Автор последней главы этого раздела, Илья Кукулин, демонстрирует, как утопическая надежда на то, что дети школьного возраста станут воспитывать себя сами, была заблокирована идеологическими ограничениями советского тоталитарного государства – запретом на автономизацию личности и нежелательностью психологической рефлексии. Образ «самовоспитывающегося ребенка» в этих условиях был перенесен из практических педагогических дискуссий в литературу – и там стал ферментом, разрушающим соцреалистическую эстетику даже у столь образцово-верноподданного писателя, как Виталий Губарев (1912 – 1981). Этот скрытый кризис дидактической мысли тоже приходится на конец 1940-х и начало 1950-х; он способствовал выработке как новых концепций воспитания, так и новых эстетических принципов в детской литературе.

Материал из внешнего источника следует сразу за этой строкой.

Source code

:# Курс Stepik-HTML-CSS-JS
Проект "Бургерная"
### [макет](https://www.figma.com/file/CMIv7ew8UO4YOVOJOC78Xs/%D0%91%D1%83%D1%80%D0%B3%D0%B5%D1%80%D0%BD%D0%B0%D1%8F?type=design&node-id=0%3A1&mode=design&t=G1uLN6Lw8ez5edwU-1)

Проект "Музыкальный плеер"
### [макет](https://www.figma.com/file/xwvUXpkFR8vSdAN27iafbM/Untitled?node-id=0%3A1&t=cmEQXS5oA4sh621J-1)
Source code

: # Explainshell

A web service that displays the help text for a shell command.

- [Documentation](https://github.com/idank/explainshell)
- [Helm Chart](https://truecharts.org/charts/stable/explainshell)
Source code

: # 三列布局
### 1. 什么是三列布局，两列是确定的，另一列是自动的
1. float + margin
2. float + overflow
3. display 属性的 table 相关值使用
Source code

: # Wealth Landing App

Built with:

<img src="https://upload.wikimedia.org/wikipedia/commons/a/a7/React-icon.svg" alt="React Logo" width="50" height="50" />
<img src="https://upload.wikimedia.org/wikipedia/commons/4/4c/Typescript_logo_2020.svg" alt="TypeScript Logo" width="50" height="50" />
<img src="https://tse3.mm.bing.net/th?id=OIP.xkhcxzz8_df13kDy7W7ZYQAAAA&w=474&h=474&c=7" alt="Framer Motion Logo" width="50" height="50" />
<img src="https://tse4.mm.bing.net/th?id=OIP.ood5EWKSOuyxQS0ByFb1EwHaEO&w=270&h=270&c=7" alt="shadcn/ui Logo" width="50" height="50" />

Следующий раздел монографии – «Социальные контексты образовательных реформ» – показывает, как руководство образовательной сферы и интеллигенция в социалистических странах – СССР и Югославии – реагировали на кризис социалистического проекта и необходимость дальнейшей модернизации общества. Как можно видеть, в обоих случаях этот кризис привел к попыткам перестроить образование (в СССР – среднее, в Югославии – среднее и высшее) на радикально-эгалитаристских началах. В обоих случаях такие реформы вызвали сопротивление со стороны интеллигенции, но в Югославии оно не получило никакого институционального оформления и продолжало «тлеть» в полуподпольных националистических кружках, способствуя эрозии правящего режима, а в СССР привело к формированию особого, утопического по своему первоначальному пафосу образовательного института – математических школ и интернатов. Особым условием, отличавшим СССР конца 1950-х от Югославии конца 1960-х, была общая атмосфера технологического и реформаторского воодушевления, охватившая многие круги общества.

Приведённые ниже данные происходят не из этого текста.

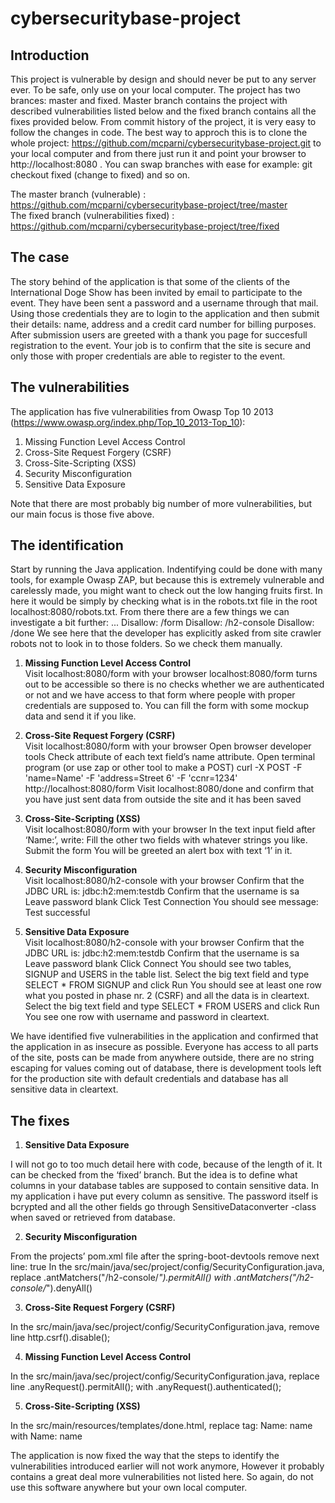 # cybersecuritybase-project

## Introduction

This project is vulnerable by design and should never be put to any server ever. To be safe, only use on your local computer. The project has two brances: master and fixed. Master branch contains the project with described vulnerabilities listed below and the fixed branch contains all the fixes provided below. From commit history of the project, it is very easy to follow the changes in code. The best way to approch this is to clone the whole project: https://github.com/mcparni/cybersecuritybase-project.git to your local computer and from there just run it and point your browser to http://localhost:8080 . You can swap branches with ease for example: git checkout fixed (change to fixed) and so on.

The master branch (vulnerable) : https://github.com/mcparni/cybersecuritybase-project/tree/master  
The fixed branch (vulnerabilities fixed) :
https://github.com/mcparni/cybersecuritybase-project/tree/fixed

## The case

The story behind of the application is that some of the clients of the International Doge Show has been invited by email to participate to the event. They have been sent a password and a username through that mail. Using those credentials they are to login to the application and then submit their details: name, address and a credit card number for billing purposes. After submission users are greeted with a thank you page for succesfull registration to the event. Your job is to confirm that the site is secure and only those with proper credentials are able to register to the event.

## The vulnerabilities
 
The application has five vulnerabilities from Owasp Top 10 2013 (https://www.owasp.org/index.php/Top_10_2013-Top_10):

1. Missing Function Level Access Control
2. Cross-Site Request Forgery (CSRF)
3. Cross-Site-Scripting (XSS)
4. Security Misconfiguration
5. Sensitive Data Exposure

Note that there are most probably big number of more vulnerabilities, but our main focus is those five above.

## The identification

Start by running the Java application. Indentifying could be done with many tools, for example Owasp ZAP, but because this is extremely vulnerable and carelessly made, you might want to check out the low hanging fruits first.
In here it would be simply by checking what is in the robots.txt file in the root localhost:8080/robots.txt. From there there are a few things we can investigate a bit further:
...
Disallow: /form
Disallow: /h2-console
Disallow: /done
We see here that the developer has explicitly asked from site crawler robots not to look in to those folders. So we check them manually.

1. **Missing Function Level Access Control**  
Visit localhost:8080/form with your browser
localhost:8080/form turns out to be accessible so there is no checks whether we are authenticated or not and we have access to that form where people with proper credentials are supposed to. You can fill the form with some mockup data and send it if you like.

2. **Cross-Site Request Forgery (CSRF)**  
Visit localhost:8080/form with your browser
Open browser developer tools
Check attribute of each text field’s name attribute.
Open terminal program (or use zap or other tool to make a POST)
curl -X POST -F 'name=Name' -F 'address=Street 6' -F 'ccnr=1234' http://localhost:8080/form
Visit localhost:8080/done and confirm that you have just sent data from outside the site and it has been saved

3. **Cross-Site-Scripting (XSS)**   
Visit localhost:8080/form with your browser
In the text input field after ‘Name:’, write: <script>alert(1);</script>
Fill the other two fields with whatever strings you like.
Submit the form
You will be greeted an alert box with text ‘1’ in it.


4. **Security Misconfiguration**  
Visit localhost:8080/h2-console with your browser
Confirm that the JDBC URL is: jdbc:h2:mem:testdb
Confirm that the username is sa
Leave password blank
Click Test Connection
You should see message: Test successful


5. **Sensitive Data Exposure**  
Visit localhost:8080/h2-console with your browser
Confirm that the JDBC URL is: jdbc:h2:mem:testdb
Confirm that the username is sa
Leave password blank
Click Connect
You should see two tables, SIGNUP and USERS in the table list.
Select the big text field and type SELECT * FROM SIGNUP and click Run
You should see at least one row what you posted in phase nr. 2 (CSRF) and all the data is in cleartext.
Select the big text field and type SELECT * FROM USERS and click Run
You see one row with username and password in cleartext.

We have identified five vulnerabilities in the application and confirmed that the application in as insecure as possible. Everyone has access to all parts of the site, posts can be made from anywhere outside, there are no string escaping for values coming out of database, there is development tools left for the production site with default credentials and database has all sensitive data in cleartext.

## The fixes

1. **Sensitive Data Exposure**

I will not go to too much detail here with code, because of the length of it. It can be checked from the ‘fixed’ branch. But the idea is to define what columns in your database tables are supposed to contain sensitive data. In my application i have put every column as sensitive. The password itself is bcrypted and all the other fields go through SensitiveDataconverter -class when saved or retrieved from database.

2. **Security Misconfiguration**

From the projects’ pom.xml file after the <artifactId>spring-boot-devtools</artifactId> remove next line: <optional>true</optional>
In the src/main/java/sec/project/config/SecurityConfiguration.java, replace .antMatchers("/h2-console/*").permitAll() with .antMatchers("/h2-console/*").denyAll()

3. **Cross-Site Request Forgery (CSRF)**

In the src/main/java/sec/project/config/SecurityConfiguration.java, remove line http.csrf().disable();

4. **Missing Function Level Access Control**

In the src/main/java/sec/project/config/SecurityConfiguration.java, replace line .anyRequest().permitAll(); with .anyRequest().authenticated(); 

5. **Cross-Site-Scripting (XSS)**

In the src/main/resources/templates/done.html, replace tag: <span>Name: </span><span th:utext="${signup.name}">name</span> with <span>Name: </span><span th:text="${signup.name}">name</span> 

The application is now fixed the way that the steps to identify the vulnerabilities introduced earlier will not work anymore, However it probably contains a great deal more vulnerabilities not listed here. So again, do not use this software anywhere but your own local computer.

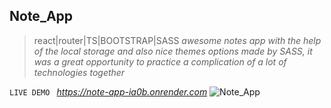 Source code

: ## Note_App
>react|router|TS|BOOTSTRAP|SASS
*awesome notes app with the help of the local storage and also nice themes options made by SASS, it was a great opportunity to practice a complication of a lot of technologies together*

`LIVE DEMO `
*https://note-app-ia0b.onrender.com*
![Note_App](https://github.com/Ahmed-Manakhly/Note_App/assets/108705757/2f2777ea-2b88-4fc2-9769-cdadce2bd3f8)
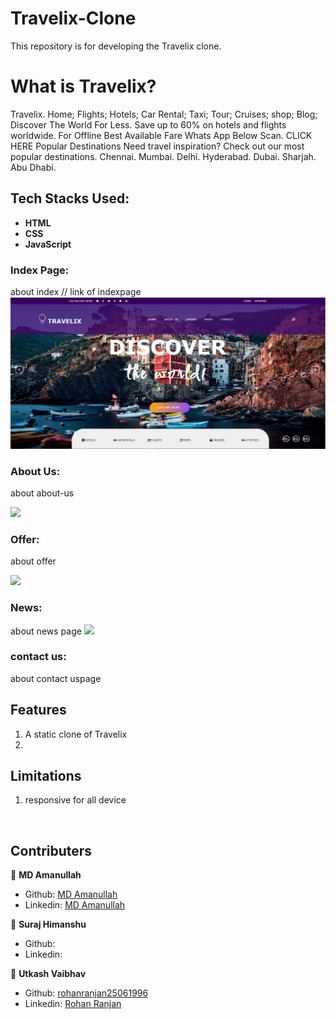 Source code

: # Travelix-Clone
This repository is for developing the Travelix clone.





# What is Travelix?

Travelix. Home; Flights; Hotels; Car Rental; Taxi; Tour; Cruises; shop; Blog; Discover The World For Less. Save up to 60% on hotels and flights worldwide. For Offline Best Available Fare Whats App Below Scan. CLICK HERE Popular Destinations Need travel inspiration? Check out our most popular destinations. Chennai. Mumbai. Delhi. Hyderabad. Dubai. Sharjah. Abu Dhabi.


## Tech Stacks Used:
 
- **HTML**
- **CSS**
- **JavaScript**

### **Index Page:**

about index
// link of indexpage
<img src="images/index.png">



### **About Us:**

about about-us

<img src="about.png">

### **Offer:**

about offer

<img src="offer.png">

### **News:**

about news page
<img src="new-page.png">

### **contact us:**

about contact uspage
## Features

1. A static clone of Travelix
2. <br>

## Limitations

1. responsive for all device

<br>


## Contributers

 👤 **MD Amanullah**

- Github: [MD Amanullah](https://github.com/Amanullah21)
- Linkedin: [MD Amanullah
](https://www.linkedin.com/mwlite/in/md-amanullah-0239691798)


👤 **Suraj Himanshu**

- Github: 
- Linkedin:

👤 **Utkash Vaibhav**

- Github: [rohanranjan25061996](https://github.com/rohanranjan25061996)
- Linkedin: [Rohan Ranjan](www.linkedin.com/in/rohan-ranjan-3a3048130)
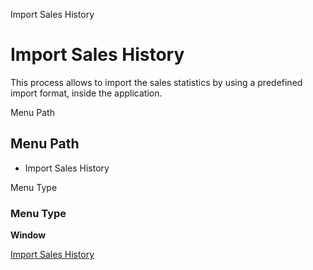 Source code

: 
Import Sales History
# Import Sales History


This process allows to import the sales statistics by using a predefined import format,  inside the application.

Menu Path
## Menu Path



- Import Sales History

Menu Type
### Menu Type

**Window**


[Import Sales History](functional-guide/window/window-import-sales-history.md) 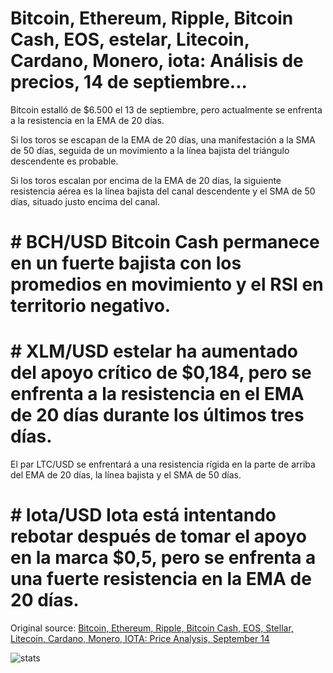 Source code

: # Bitcoin, Ethereum, Ripple, Bitcoin Cash, EOS, estelar, Litecoin, Cardano, Monero, iota: Análisis de precios, 14 de septiembre...

Bitcoin estalló de $6.500 el 13 de septiembre, pero actualmente se enfrenta a la resistencia en la EMA de 20 días.

Si los toros se escapan de la EMA de 20 días, una manifestación a la SMA de 50 días, seguida de un movimiento a la línea bajista del triángulo descendente es probable.

Si los toros escalan por encima de la EMA de 20 días, la siguiente resistencia aérea es la línea bajista del canal descendente y el SMA de 50 días, situado justo encima del canal.

# # BCH/USD Bitcoin Cash permanece en un fuerte bajista con los promedios en movimiento y el RSI en territorio negativo.

# # XLM/USD estelar ha aumentado del apoyo crítico de $0,184, pero se enfrenta a la resistencia en el EMA de 20 días durante los últimos tres días.

El par LTC/USD se enfrentará a una resistencia rígida en la parte de arriba del EMA de 20 días, la línea bajista y el SMA de 50 días.

# # Iota/USD Iota está intentando rebotar después de tomar el apoyo en la marca $0,5, pero se enfrenta a una fuerte resistencia en la EMA de 20 días.

Original source: [Bitcoin, Ethereum, Ripple, Bitcoin Cash, EOS, Stellar, Litecoin, Cardano, Monero, IOTA: Price Analysis, September 14](https://cointelegraph.com/news/bitcoin-ethereum-ripple-bitcoin-cash-eos-stellar-litecoin-cardano-monero-iota-price-analysis-september-14)

![stats](https://c.statcounter.com/11760860/0/a89fa40b/1/ "stats")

Работа Петра Сафронова исследует концептуальную омонимию образовательных утопий на примере истории идеи «политехнизации» школы. Когда в ходе реформы образования 1958 года было решено сделать старшие классы «политехническими», одни участники дискуссий подразумевали, что политехнизация реализуется в обучении школьников современным (на тот момент) техникам промышленного производства, между тем как другие хорошо знали, что такие техники в СССР распространены еще очень мало и что подростков придется учить в лучшем случае элементарным навыкам индустриального труда. В одни и те же идеологические идиомы – «политехнизация» и «сближение школы с жизнью» – разные акторы вкладывали совершенно разный смысл. Скрытый распад языка, диссоциация смыслов оказались в данном случае следствием кризиса экономических оснований советского социализма.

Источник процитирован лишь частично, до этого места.